Le condizioni di vita e di lavoro dei contadini e dei pastori sardi hanno subìto profonde mutazioni proprio in quel periodo: mentre l'agricoltura ha pagato il prezzo della rapida industrializzazione con una crisi ed un malessere che si sono espressi nel massiccio esodo dalle campagne e nella fatica a reimmettervi la manodopera, mentre l'artigianato ha dimostrato una sorprendente vitalità produttiva che potrebbe ricavare nuovi stimoli dalla rivalutazione di Antichi Mestieri dei quali la nostra tradizione rischia di perdere anche memoria.
Ma se risulta vero che le novità significative dell'economia e della società sarda sono da ricercarsi nella storia recente, ciò non esime dall'obbligo di risalire agli inizi dell'800 per afferrare quali siano le motivazioni dell'eterna situazione di stallo in cui esse si ritrovano.
Bisogna cioè risalire alla legge delle Chiudende e all'abolizione dei feudi, tra il 1820 ed il 1836, ed alla nascita, alla fine dell'800, dell'industria lattiero casearia. Momenti storici che hanno inciso profondamente, secondo gli studiosi, sui lineamenti di agricoltura e pastorizia, sulle tecniche di produzione, sui rapporti sociali e addirittura sui costumi e la mentalità.
Con ciò non si vuole sostenere che le condizioni di vita dei contadini e pastori siano rimaste immobili per millenni. Tutt'altro. Si vuole solo ribadire che le innovazioni "tecnologiche", soprattutto degli ultimi decenni, hanno condizionato profondamente la fisionomia dell'agricoltura, della pastorizia, e di alcuni Antichi Mestieri, decretando la fine di un'epoca millenaria e introducendo nel contempo la meccanizzazione, il che, di riflesso, ha determinato – ad esempio – la fine dell'utilizzo di animali da lavoro e la dismissione di attrezzi unici nel loro genere per la lavorazione di molti prodotti.
In Sardegna l'uomo pastore ha acquisito nei secoli un'esperienza tramandata di generazione in generazione ma al contrario degli agricoltori ha subìto un processo di metamorfosi più rallentato. Solo poche aziende infatti dispongono di macchine per la mungitura automatica e pochi ancora sono i pastori che cedono alle tentazioni della modernità concedendo rifugi (peraltro solo di notte e di inverno) artificiali alle proprie greggi. D'inverno come d'estate, sui monti e nelle valli dell'isola, tende ancora a resistere la consuetudine di lasciare le greggi all'aperto o, al massimo dentro i cuiles, dei recinti appositamente realizzati con i tradizionali muretti a secco.

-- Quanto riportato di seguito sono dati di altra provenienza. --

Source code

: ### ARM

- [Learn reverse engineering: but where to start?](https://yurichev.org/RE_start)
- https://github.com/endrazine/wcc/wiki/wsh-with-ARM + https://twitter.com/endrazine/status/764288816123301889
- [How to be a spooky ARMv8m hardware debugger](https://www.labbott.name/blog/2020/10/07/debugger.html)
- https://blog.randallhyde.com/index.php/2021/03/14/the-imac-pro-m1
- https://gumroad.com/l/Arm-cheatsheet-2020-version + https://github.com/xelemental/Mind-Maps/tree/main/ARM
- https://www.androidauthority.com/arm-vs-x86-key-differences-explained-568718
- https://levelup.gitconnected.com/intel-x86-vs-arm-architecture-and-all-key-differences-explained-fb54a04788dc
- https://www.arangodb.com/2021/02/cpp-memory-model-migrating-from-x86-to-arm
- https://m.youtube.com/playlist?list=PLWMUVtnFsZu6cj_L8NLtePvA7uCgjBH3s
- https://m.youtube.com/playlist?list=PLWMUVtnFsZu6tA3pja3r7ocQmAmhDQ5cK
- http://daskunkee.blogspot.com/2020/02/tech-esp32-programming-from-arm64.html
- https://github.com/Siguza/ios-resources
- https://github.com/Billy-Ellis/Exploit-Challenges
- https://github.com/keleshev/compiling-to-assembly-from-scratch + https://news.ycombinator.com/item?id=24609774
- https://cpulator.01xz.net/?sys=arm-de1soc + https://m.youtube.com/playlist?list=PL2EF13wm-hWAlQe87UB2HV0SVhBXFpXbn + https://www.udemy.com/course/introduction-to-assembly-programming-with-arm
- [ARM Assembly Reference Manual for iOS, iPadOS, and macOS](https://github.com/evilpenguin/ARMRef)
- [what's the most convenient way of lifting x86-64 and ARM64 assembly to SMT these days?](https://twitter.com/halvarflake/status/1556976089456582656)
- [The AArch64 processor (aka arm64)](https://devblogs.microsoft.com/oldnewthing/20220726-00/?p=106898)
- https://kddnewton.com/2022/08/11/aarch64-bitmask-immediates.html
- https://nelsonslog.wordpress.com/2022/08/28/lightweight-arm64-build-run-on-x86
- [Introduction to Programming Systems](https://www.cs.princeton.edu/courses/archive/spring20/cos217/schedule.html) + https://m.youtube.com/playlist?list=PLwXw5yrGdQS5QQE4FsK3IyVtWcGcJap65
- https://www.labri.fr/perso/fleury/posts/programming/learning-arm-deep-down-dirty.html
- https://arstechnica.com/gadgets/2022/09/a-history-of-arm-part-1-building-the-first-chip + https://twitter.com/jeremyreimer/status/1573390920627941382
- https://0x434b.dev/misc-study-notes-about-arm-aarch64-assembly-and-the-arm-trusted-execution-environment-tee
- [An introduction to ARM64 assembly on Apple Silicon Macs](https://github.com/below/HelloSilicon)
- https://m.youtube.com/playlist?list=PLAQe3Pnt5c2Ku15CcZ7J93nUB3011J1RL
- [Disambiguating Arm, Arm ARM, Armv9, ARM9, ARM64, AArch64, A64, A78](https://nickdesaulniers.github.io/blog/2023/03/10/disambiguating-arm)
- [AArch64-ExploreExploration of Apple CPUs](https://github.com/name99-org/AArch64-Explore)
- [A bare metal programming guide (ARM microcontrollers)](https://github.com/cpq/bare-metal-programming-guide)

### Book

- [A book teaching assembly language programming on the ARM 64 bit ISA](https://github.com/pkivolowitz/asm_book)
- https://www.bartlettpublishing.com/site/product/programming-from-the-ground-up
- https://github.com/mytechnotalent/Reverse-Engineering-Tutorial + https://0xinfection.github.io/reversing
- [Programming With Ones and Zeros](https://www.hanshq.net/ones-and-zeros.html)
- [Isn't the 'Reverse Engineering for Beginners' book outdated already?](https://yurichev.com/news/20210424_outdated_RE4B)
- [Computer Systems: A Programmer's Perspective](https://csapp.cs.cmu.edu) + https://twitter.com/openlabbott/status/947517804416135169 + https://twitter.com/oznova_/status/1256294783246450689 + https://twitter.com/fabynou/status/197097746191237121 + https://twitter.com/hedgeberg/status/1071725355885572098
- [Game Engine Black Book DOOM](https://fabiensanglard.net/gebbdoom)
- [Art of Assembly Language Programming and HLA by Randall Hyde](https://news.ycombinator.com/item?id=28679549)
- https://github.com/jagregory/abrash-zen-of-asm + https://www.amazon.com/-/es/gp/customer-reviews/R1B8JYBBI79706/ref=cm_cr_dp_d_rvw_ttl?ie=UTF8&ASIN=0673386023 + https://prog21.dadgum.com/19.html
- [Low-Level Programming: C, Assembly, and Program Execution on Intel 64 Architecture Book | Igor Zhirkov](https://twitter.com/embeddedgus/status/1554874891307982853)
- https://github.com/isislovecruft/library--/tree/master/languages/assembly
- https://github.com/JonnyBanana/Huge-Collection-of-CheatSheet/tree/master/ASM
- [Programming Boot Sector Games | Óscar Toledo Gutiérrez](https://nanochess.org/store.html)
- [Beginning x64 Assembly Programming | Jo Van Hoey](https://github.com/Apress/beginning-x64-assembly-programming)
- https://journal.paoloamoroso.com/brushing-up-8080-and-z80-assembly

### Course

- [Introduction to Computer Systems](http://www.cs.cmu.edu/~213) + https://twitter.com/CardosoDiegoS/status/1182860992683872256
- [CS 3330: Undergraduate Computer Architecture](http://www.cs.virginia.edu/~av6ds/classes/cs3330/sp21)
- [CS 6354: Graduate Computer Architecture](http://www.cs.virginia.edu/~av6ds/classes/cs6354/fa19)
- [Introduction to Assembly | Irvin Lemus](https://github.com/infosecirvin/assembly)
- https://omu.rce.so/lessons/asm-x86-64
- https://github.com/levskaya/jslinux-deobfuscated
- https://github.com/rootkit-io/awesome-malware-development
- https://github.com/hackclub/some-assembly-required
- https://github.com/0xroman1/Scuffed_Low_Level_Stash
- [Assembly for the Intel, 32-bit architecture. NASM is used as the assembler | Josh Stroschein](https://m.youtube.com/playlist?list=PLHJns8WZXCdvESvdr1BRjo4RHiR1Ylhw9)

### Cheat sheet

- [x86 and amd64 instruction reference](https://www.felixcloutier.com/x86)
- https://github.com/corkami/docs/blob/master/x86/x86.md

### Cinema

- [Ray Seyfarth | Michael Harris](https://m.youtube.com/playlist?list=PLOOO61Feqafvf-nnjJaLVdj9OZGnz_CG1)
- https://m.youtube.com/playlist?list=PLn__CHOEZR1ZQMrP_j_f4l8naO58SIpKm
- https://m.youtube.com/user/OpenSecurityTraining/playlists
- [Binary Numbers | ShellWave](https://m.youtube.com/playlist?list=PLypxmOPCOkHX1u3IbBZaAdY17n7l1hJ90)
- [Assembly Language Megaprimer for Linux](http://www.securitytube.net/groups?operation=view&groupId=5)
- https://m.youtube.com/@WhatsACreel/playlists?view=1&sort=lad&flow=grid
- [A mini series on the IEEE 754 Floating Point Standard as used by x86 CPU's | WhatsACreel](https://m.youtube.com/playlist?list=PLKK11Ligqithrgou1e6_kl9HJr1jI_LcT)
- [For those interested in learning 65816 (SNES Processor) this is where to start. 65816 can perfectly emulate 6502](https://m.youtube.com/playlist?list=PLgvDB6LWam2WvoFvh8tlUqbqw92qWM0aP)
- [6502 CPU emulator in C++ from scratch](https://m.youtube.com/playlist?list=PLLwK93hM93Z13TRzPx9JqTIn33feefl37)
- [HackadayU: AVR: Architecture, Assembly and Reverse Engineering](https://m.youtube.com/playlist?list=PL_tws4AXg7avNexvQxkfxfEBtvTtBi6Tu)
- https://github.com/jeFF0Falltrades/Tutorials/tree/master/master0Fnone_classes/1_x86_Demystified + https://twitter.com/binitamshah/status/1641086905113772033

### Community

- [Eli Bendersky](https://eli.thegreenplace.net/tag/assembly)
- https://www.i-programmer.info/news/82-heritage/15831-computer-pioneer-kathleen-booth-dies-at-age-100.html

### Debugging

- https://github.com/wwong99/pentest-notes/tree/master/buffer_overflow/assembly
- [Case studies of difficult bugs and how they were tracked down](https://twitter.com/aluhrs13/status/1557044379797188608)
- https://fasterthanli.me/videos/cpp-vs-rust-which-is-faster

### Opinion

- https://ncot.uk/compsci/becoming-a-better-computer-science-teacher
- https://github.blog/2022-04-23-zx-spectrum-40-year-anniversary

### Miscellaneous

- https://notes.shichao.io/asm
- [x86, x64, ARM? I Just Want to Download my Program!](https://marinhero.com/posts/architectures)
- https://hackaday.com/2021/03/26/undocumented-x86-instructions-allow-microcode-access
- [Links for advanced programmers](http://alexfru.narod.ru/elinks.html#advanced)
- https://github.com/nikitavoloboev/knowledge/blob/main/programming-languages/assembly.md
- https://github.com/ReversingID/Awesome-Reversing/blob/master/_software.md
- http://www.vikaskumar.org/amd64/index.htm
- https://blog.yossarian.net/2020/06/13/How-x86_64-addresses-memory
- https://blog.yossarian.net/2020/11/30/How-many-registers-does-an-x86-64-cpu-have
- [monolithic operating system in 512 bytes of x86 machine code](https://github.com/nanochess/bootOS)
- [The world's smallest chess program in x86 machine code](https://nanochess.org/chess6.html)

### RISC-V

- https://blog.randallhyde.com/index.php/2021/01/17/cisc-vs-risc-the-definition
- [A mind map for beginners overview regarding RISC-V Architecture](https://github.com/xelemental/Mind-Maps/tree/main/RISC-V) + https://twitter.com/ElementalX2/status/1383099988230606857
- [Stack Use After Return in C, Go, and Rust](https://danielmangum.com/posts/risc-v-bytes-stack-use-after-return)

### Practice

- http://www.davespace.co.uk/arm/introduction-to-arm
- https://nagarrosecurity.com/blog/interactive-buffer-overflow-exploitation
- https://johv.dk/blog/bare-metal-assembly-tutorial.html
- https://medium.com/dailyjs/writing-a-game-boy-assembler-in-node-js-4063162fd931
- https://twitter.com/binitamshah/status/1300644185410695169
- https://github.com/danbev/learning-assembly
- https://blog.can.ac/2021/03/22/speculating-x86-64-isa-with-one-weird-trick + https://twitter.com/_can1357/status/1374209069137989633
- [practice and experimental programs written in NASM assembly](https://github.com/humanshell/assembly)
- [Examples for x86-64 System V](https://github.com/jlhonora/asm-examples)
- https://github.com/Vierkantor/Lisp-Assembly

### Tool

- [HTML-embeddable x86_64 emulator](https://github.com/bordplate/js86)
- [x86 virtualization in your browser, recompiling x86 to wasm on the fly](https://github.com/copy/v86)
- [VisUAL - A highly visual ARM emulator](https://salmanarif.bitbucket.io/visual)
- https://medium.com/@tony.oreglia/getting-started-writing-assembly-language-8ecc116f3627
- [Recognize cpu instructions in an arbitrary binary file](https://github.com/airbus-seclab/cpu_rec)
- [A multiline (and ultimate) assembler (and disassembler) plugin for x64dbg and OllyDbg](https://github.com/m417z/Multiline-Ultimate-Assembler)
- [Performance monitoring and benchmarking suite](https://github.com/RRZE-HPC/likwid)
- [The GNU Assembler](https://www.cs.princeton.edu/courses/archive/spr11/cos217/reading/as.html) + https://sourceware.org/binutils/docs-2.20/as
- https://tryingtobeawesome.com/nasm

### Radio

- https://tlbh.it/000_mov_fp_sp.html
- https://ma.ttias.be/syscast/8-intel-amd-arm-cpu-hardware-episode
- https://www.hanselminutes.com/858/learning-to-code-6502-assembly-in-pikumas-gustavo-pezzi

La pecora sarda, infatti, è in grado, per caratteristiche naturali di sfruttare terreni di ogni tipo: buoni e scadenti e riesce a insinuarsi grazie alla sua taglia fra i cespugli e tra le rocce alla ricerca del pascolo risultando resistente alle intemperie ed alle avversità atmosferiche e rimangono vivi costumi come quello delta transumanza e "riti" come quelli della tosatura e della mungitura, eseguiti con perizia fuori dal comune da quasi tutti i pastori dell'isola.
Per quanto attiene II lavoro degli agricoltori va detto che in diverse parti della Sardegna resiste una realtà rurale che solo da poco inizia positivamente a convivere con le esigenze di modernizzazione del comparto affrancando i contadini da condizioni di vita al limite del disumano.
L'uso delle macchine é molto diffuso nella raccolta delle olive, dell'uva, nell'estrazione delle patate. E persino i campi di ortaggi e foraggi vengono ormai arati da potenti trattori ed irrigati con pompe a motore semoventi.
L'artigianato, dopo la pastorizia e l'agricoltura rappresenta perô il comparto produttivo più interessante dell'isola. Buona parte delle imprese artigiane sarde (che offrono lavoro a circa quindicimila addetti) si occupa del fondamentale compito di mantenere vive le usanze e le tradizioni della Sardegna.
Nel quadro dell'economia agropastorale cui si é fatto cenno, l'umile e talvolta anonimo lavoro degli artigiani sardi ha sempre rappresentato un'attività manuale pratica a larga diffusione, esercitata nei diversi settori con risultati spesso modesti e poco evidenti ma talvolta (e non raramente) anche brillanti e geniali; in ogni caso in grado di soddisfare le esigenze di lavoro avanzate da una folta manodopera. I primi manufatti prodotti in Sardegna nella notte dei tempi sono stati gli strumenti da lavoro: per la caccia, la pesca e l'agricoltura.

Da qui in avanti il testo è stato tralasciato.